12/04/2012 09:10 pm ET Updated Dec 05, 2012

Todd Vogt, San Francisco Media Mogul, Goes On One-Man Twitter Crusade To Oust Nancy Pelosi

House Minority Leader Nancy Pelosi, D-Calif., speaks to reporters just after meeting with Treasury Secretary Timothy Geithner
House Minority Leader Nancy Pelosi, D-Calif., speaks to reporters just after meeting with Treasury Secretary Timothy Geithner on the fiscal cliff negotiations, at the Capitol in Washington, Thursday, Nov. 29, 2012. (AP Photo/J. Scott Applewhite)

Todd Vogt is arguably the most powerful figure in the world of San Francisco media.

And he has a message for House Minority Leader Nancy Pelosi: resign.

Vogt is the owner of the city's progressive standard-bearer, the San Francisco Bay Guardian, as well as the formerly right-wing (now rapidly moderating) San Francisco Examiner.

Since November 19, Vogt has been on a highly entertaining one-man Twitter crusade to get Pelosi to step down from office--even going as far as a doing a near-daily countdown of the number of days since his calls for her resignation began.

Here are some of his tweets:

Vogt, who took control of the Examiner as part of a consortium in 2011 and purchased the Guardian earlier this year, told SF Appeal that, while he would like both papers to editorialize against Pelosi more frequently, he doesn't let his own ideology influence the papers' discretion.

In the run-up to the November election, both the Examiner and the Guardian endorsed Pelosi for re-election; however, the latter's endorsement was notably tepid:

We've never been happy with Rep. Pelosi, who used the money and clout of the old Burton machine to come out of nowhere to beat progressive gay supervisor Harry Britt for the seat in 1986. Her signature local achievement is the bill that created the first privatized national park in the nation's history (the Presidio), which now is home to a giant office complex built by filmmaker George Lucas with the benefit of a $60 million tax break. She long ago stopped representing San Francisco, making her move toward Congressional leadership by moving firmly to the center.

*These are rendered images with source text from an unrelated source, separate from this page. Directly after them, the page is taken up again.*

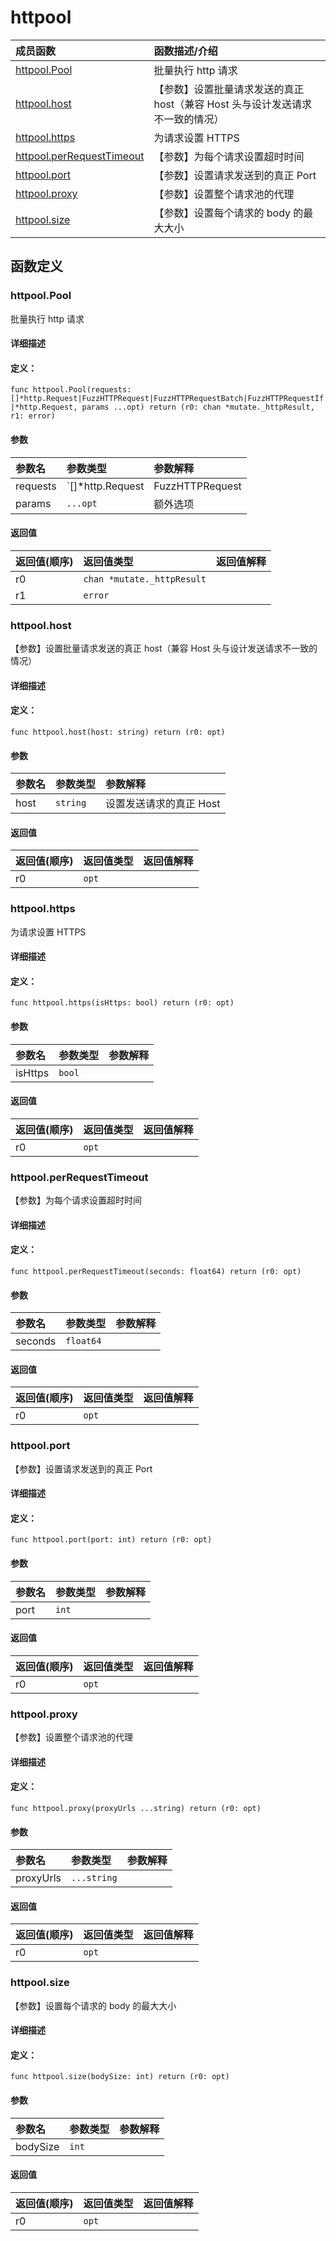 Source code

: # httpool


|成员函数|函数描述/介绍|
|:------|:--------|
 | [httpool.Pool](#httpoolpool) | 批量执行 http 请求 |
 | [httpool.host](#httpoolhost) | 【参数】设置批量请求发送的真正 host（兼容 Host 头与设计发送请求不一致的情况） |
 | [httpool.https](#httpoolhttps) | 为请求设置 HTTPS |
 | [httpool.perRequestTimeout](#httpoolperrequesttimeout) | 【参数】为每个请求设置超时时间 |
 | [httpool.port](#httpoolport) | 【参数】设置请求发送到的真正 Port |
 | [httpool.proxy](#httpoolproxy) | 【参数】设置整个请求池的代理 |
 | [httpool.size](#httpoolsize) | 【参数】设置每个请求的 body 的最大大小 |




 



## 函数定义

### httpool.Pool

批量执行 http 请求

#### 详细描述



#### 定义：

`func httpool.Pool(requests: []*http.Request|FuzzHTTPRequest|FuzzHTTPRequestBatch|FuzzHTTPRequestIf|*http.Request, params ...opt) return (r0: chan *mutate._httpResult, r1: error)`


#### 参数

|参数名|参数类型|参数解释|
|:-----------|:---------- |:-----------|
| requests | `[]*http.Request|FuzzHTTPRequest|FuzzHTTPRequestBatch|FuzzHTTPRequestIf|*http.Request` |  想要批量执行的请求 |
| params | `...opt` |  额外选项 |





#### 返回值

|返回值(顺序)|返回值类型|返回值解释|
|:-----------|:---------- |:-----------|
| r0 | `chan *mutate._httpResult` |   |
| r1 | `error` |   |


 
### httpool.host

【参数】设置批量请求发送的真正 host（兼容 Host 头与设计发送请求不一致的情况）

#### 详细描述



#### 定义：

`func httpool.host(host: string) return (r0: opt)`


#### 参数

|参数名|参数类型|参数解释|
|:-----------|:---------- |:-----------|
| host | `string` |  设置发送请求的真正 Host |





#### 返回值

|返回值(顺序)|返回值类型|返回值解释|
|:-----------|:---------- |:-----------|
| r0 | `opt` |   |


 
### httpool.https

为请求设置 HTTPS

#### 详细描述



#### 定义：

`func httpool.https(isHttps: bool) return (r0: opt)`


#### 参数

|参数名|参数类型|参数解释|
|:-----------|:---------- |:-----------|
| isHttps | `bool` |   |





#### 返回值

|返回值(顺序)|返回值类型|返回值解释|
|:-----------|:---------- |:-----------|
| r0 | `opt` |   |


 
### httpool.perRequestTimeout

【参数】为每个请求设置超时时间

#### 详细描述



#### 定义：

`func httpool.perRequestTimeout(seconds: float64) return (r0: opt)`


#### 参数

|参数名|参数类型|参数解释|
|:-----------|:---------- |:-----------|
| seconds | `float64` |   |





#### 返回值

|返回值(顺序)|返回值类型|返回值解释|
|:-----------|:---------- |:-----------|
| r0 | `opt` |   |


 
### httpool.port

【参数】设置请求发送到的真正 Port

#### 详细描述



#### 定义：

`func httpool.port(port: int) return (r0: opt)`


#### 参数

|参数名|参数类型|参数解释|
|:-----------|:---------- |:-----------|
| port | `int` |   |





#### 返回值

|返回值(顺序)|返回值类型|返回值解释|
|:-----------|:---------- |:-----------|
| r0 | `opt` |   |


 
### httpool.proxy

【参数】设置整个请求池的代理

#### 详细描述



#### 定义：

`func httpool.proxy(proxyUrls ...string) return (r0: opt)`


#### 参数

|参数名|参数类型|参数解释|
|:-----------|:---------- |:-----------|
| proxyUrls | `...string` |   |





#### 返回值

|返回值(顺序)|返回值类型|返回值解释|
|:-----------|:---------- |:-----------|
| r0 | `opt` |   |


 
### httpool.size

【参数】设置每个请求的 body 的最大大小

#### 详细描述



#### 定义：

`func httpool.size(bodySize: int) return (r0: opt)`


#### 参数

|参数名|参数类型|参数解释|
|:-----------|:---------- |:-----------|
| bodySize | `int` |   |





#### 返回值

|返回值(顺序)|返回值类型|返回值解释|
|:-----------|:---------- |:-----------|
| r0 | `opt` |   |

Rumors swirled around Pelosi's future in the wake of November's election, particularly when it came to her leadership role.

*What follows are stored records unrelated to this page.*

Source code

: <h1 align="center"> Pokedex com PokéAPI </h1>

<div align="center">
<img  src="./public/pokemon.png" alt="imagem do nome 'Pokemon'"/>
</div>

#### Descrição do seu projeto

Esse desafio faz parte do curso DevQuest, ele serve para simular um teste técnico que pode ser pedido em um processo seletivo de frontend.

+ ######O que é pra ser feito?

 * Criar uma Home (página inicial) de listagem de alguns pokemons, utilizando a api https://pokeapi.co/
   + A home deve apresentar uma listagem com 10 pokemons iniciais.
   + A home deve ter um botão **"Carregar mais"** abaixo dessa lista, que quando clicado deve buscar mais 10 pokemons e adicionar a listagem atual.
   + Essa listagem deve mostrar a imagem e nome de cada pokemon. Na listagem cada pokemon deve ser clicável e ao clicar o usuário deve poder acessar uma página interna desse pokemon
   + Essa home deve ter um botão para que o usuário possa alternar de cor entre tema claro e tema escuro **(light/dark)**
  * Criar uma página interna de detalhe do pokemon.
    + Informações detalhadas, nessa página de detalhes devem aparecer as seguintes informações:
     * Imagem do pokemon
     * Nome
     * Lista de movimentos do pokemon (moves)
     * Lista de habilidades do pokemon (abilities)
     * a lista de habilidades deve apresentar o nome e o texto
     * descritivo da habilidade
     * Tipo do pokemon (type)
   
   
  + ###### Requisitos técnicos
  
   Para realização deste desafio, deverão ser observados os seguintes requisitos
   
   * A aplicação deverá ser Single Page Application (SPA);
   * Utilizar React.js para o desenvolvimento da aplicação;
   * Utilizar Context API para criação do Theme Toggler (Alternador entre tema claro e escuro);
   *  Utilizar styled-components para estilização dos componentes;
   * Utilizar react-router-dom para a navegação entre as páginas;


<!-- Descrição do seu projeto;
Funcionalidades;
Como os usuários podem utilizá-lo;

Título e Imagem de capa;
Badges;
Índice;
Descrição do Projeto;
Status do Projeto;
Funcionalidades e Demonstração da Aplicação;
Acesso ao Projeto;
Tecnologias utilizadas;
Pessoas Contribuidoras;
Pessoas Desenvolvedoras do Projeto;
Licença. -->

A few days before Vogt began tweeting against Pelosi, the long-service San Francisco congresswoman scheduled a press conference in Washington, leading to speculation that she would announce her intention to step down from her leadership role. Instead she used to opportunity to vow to stay in her post.

Pelosi was unanimously re-elected as Minority Leader in late November.